Essas alterações foram observadas por meio dos exames de imagem. Já o retardo do declínio cognitivo foi avaliado por 18 testes diferentes de memória, compreensão, linguagem e orientação espacial, todos feitos antes e depois do tratamento.

“Os resultados são animadores, porque as terapias modificadoras de doença para o Alzheimer, como os anticorpos anti-amiloide que foram aprovados nos EUA, por exemplo, mostram um aumento da atrofia cerebral com o tratamento, apesar da redução do declínio cognitivo. Esse é um paradoxo que ainda não é totalmente esclarecido, e quando vemos uma droga que reduz a progressão da atrofia cerebral, ficamos mais otimistas”, avalia Resende, que é também professora da Universidade Federal de Minas Gerais (UFMG).

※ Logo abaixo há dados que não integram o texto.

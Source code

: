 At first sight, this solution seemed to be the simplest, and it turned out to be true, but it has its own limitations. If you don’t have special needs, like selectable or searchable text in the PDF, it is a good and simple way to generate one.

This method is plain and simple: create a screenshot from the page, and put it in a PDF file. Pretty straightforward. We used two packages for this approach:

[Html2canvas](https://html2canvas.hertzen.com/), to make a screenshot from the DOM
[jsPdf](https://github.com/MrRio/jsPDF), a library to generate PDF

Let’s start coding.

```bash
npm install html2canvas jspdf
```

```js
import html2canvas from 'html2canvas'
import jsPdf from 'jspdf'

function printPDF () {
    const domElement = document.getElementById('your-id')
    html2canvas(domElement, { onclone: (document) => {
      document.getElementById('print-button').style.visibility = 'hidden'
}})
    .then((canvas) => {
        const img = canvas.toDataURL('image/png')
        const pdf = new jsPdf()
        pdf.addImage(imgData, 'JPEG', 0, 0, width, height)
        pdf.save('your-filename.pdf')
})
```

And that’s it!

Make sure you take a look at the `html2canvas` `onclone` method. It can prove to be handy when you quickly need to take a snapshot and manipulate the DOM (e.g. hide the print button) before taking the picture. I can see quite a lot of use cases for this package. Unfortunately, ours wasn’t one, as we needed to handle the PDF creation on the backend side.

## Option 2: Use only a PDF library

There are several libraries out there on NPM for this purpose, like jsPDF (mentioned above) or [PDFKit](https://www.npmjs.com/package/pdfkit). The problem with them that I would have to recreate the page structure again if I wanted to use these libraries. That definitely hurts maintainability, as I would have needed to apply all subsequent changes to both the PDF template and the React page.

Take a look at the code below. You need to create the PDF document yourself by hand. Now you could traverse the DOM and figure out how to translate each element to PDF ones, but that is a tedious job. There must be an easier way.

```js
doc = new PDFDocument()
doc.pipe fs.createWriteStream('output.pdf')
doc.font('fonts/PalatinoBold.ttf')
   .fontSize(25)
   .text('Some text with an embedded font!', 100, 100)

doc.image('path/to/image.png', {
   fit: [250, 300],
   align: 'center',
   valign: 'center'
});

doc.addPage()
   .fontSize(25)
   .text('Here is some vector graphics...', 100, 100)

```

Os anticorpos citados pela especialista são o lecanemabe, vendido sob o nome comercial de Leqembi pelas farmacêuticas Eisai e Biogen, e o donanemabe, comercializado como Kisunla pela Eli Lilly. Eles atuam “limpando” as placas de proteína amiloide que se acumulam no cérebro de pacientes com Alzheimer.

Ambos mostraram benefícios ao reduzirem em cerca de 30% a perda cognitiva em pacientes com a doenças nos estágios iniciais. Porém, tem desafios, como a necessidade de serem aplicados em ambiente hospitalar e terem uma taxa elevada de efeitos colaterais graves, como hemorragias e edemas cerebrais. A União Europeia, por exemplo, negou o aval ao lecanemabe na semana passada por causa dos riscos.

Por isso, cientistas têm buscado novos caminhos terapêuticos, que possam aumentar a eficácia contra a doença ou ao menos ser mais acessível em termos de custo e de praticidade do tratamento. Hoje, há diversas medicações em testes que têm alvos diferentes da doença de Alzheimer, como a neuroinflamação.